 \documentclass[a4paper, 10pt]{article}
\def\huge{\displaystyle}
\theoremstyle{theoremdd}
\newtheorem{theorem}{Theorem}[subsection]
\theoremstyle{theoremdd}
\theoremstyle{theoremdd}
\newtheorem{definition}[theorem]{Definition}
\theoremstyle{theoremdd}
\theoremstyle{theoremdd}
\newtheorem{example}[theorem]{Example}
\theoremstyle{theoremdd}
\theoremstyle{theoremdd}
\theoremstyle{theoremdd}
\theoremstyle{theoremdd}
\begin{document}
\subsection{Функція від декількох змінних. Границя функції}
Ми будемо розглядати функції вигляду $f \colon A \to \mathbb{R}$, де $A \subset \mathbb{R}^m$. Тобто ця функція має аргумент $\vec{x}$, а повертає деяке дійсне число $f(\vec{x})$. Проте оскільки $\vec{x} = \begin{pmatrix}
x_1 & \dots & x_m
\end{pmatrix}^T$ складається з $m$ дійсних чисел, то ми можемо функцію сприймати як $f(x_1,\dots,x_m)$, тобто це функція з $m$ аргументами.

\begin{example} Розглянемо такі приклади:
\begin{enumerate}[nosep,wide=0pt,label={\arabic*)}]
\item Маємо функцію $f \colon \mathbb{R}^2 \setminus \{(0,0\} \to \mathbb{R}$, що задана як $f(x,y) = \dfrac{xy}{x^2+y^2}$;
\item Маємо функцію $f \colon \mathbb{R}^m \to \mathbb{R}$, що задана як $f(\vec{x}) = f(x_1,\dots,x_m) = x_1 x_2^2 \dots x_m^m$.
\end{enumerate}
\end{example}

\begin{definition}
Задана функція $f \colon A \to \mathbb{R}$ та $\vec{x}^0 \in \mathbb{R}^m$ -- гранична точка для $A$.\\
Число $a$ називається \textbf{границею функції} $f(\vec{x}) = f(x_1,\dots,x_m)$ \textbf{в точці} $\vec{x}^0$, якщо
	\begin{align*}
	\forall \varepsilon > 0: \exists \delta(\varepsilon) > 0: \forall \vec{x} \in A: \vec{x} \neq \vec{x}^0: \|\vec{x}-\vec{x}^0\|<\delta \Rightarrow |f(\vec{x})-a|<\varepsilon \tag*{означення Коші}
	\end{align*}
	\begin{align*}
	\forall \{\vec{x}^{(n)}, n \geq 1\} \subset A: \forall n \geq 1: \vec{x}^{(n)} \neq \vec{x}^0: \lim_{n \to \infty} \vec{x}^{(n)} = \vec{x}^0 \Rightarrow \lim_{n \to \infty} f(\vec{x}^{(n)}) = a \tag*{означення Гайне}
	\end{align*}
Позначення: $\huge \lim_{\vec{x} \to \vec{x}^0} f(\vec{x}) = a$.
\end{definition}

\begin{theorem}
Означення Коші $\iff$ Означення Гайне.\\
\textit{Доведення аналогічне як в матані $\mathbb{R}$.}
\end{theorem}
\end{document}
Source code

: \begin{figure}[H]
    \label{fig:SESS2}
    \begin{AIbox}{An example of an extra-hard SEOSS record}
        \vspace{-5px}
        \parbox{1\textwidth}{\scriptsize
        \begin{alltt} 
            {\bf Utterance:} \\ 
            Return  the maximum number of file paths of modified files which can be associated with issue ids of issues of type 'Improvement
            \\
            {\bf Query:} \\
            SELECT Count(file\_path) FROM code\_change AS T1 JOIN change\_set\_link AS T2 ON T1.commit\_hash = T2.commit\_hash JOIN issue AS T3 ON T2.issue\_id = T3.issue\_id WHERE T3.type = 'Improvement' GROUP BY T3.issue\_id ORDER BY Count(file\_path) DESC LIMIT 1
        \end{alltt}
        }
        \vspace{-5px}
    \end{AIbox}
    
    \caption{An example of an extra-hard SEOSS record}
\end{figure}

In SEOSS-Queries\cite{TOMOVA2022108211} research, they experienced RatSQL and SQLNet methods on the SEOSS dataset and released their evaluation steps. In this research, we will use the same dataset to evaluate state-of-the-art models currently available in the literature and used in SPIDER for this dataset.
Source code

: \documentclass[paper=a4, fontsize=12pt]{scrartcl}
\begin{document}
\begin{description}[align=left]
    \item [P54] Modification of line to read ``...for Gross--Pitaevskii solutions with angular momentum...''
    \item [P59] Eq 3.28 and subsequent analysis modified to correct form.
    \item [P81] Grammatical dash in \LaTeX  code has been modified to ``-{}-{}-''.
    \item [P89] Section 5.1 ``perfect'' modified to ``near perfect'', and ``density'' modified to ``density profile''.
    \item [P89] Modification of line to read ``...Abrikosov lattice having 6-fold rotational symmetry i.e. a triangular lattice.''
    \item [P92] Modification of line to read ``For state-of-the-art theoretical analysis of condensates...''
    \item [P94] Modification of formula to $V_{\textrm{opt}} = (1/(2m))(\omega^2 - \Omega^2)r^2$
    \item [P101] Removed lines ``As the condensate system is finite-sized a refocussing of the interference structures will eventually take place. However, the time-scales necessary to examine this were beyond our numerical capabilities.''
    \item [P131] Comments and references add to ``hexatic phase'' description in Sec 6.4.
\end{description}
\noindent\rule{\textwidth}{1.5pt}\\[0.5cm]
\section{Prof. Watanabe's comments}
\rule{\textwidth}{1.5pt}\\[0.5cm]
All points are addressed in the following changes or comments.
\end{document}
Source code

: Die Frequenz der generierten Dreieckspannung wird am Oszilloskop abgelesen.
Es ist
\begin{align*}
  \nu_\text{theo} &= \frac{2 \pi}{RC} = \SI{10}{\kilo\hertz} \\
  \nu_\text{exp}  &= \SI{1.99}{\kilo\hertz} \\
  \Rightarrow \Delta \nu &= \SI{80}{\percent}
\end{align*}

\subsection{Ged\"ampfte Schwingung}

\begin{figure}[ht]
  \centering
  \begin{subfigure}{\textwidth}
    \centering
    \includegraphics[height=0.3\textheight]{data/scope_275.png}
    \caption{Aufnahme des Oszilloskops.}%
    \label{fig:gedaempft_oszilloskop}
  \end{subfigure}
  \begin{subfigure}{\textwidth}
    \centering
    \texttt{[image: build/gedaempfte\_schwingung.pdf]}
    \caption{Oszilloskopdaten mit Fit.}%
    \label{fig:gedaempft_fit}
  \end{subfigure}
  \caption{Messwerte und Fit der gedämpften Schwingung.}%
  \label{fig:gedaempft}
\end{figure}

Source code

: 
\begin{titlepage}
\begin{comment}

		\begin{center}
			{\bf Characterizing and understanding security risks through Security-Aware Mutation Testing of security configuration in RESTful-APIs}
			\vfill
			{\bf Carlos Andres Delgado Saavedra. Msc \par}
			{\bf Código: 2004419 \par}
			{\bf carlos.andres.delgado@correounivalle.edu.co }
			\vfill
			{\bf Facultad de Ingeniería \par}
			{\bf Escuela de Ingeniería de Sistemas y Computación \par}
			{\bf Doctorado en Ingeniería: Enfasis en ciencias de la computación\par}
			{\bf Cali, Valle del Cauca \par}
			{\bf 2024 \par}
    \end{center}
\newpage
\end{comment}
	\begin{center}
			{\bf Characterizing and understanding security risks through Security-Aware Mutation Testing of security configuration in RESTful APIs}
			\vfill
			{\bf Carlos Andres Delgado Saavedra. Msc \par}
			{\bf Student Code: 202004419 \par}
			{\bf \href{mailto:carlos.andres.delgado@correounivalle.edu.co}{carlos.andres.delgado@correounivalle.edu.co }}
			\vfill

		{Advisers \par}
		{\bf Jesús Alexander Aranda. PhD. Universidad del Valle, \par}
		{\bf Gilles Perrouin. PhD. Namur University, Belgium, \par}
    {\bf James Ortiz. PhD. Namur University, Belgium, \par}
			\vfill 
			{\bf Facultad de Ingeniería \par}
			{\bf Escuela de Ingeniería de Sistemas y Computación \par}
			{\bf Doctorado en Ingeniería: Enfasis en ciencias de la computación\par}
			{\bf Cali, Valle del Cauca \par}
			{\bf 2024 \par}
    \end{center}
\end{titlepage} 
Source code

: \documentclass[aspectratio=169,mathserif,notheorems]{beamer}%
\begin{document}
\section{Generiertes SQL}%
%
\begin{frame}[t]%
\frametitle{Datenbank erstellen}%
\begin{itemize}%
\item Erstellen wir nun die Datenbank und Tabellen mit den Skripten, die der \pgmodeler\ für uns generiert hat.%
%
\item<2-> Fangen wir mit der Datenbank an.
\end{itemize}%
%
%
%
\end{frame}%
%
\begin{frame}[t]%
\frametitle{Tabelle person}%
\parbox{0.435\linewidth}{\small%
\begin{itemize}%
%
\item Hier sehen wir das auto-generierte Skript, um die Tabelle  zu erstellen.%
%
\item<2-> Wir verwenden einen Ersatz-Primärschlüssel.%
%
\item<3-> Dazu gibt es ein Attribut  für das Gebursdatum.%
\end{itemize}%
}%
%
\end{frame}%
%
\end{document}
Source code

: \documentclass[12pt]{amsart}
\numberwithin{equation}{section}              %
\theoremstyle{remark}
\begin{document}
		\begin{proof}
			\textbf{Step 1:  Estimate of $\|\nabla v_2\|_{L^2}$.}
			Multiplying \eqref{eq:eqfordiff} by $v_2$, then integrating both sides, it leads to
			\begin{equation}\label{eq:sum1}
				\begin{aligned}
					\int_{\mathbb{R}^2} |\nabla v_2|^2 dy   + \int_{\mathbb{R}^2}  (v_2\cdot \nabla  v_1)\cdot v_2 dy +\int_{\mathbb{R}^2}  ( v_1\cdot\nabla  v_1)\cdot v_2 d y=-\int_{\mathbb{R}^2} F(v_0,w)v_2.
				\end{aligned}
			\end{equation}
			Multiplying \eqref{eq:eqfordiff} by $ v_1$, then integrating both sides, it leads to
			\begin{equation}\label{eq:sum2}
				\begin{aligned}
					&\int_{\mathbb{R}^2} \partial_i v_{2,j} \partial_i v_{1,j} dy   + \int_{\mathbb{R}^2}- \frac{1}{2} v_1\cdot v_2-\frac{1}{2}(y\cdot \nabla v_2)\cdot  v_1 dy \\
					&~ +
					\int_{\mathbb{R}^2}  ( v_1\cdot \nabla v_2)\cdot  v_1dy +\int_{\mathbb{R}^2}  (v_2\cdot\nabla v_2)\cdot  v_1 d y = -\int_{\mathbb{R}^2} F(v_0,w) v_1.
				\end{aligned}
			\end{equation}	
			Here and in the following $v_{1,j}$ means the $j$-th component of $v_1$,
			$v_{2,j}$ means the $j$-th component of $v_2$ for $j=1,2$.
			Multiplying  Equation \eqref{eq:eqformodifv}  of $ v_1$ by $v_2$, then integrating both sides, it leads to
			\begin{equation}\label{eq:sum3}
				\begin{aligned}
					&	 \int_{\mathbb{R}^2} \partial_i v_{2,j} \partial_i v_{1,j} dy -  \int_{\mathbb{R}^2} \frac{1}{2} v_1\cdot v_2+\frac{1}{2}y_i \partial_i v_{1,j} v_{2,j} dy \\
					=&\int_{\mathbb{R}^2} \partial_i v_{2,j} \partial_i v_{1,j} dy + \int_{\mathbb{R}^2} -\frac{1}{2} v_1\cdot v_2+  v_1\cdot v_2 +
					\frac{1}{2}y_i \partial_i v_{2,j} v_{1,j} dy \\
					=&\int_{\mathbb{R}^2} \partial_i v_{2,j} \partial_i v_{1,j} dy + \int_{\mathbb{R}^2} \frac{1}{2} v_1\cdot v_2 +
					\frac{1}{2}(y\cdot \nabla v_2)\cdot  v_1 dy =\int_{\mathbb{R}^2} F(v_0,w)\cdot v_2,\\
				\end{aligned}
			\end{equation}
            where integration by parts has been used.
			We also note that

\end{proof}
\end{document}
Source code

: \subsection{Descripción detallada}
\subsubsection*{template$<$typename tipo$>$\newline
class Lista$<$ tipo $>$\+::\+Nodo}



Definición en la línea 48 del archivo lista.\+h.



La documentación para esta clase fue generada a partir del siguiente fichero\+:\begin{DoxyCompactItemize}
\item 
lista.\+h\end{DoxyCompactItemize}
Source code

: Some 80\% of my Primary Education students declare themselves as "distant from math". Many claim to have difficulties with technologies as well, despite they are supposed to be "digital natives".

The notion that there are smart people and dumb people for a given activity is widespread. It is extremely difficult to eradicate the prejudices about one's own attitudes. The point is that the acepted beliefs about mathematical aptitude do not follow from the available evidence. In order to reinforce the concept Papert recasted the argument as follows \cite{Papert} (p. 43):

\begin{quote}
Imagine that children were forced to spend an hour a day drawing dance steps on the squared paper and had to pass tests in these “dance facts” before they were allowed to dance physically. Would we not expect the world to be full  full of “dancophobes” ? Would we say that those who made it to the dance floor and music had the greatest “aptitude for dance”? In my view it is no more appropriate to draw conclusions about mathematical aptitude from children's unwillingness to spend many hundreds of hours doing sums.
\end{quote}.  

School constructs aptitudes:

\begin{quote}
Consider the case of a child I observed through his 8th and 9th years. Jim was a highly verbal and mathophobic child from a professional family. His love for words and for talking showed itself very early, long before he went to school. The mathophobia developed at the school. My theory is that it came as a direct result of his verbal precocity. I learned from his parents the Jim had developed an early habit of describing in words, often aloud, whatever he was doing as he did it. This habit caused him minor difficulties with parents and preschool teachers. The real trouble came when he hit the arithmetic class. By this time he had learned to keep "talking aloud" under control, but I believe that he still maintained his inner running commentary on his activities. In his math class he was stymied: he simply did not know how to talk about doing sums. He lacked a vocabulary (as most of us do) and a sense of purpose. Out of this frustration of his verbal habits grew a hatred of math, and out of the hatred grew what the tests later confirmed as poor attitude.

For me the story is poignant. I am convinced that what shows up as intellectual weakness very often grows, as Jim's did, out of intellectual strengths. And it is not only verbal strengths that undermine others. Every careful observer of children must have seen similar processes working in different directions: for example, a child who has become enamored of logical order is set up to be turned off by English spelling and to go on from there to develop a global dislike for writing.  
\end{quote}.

ASSIGNMENT:
Which lines of the entries above contain the string "eqfordiff"? Copy each one.

SOLUTION:
			Multiplying \eqref{eq:eqfordiff} by $v_2$, then integrating both sides, it leads to
			Multiplying \eqref{eq:eqfordiff} by $ v_1$, then integrating both sides, it leads to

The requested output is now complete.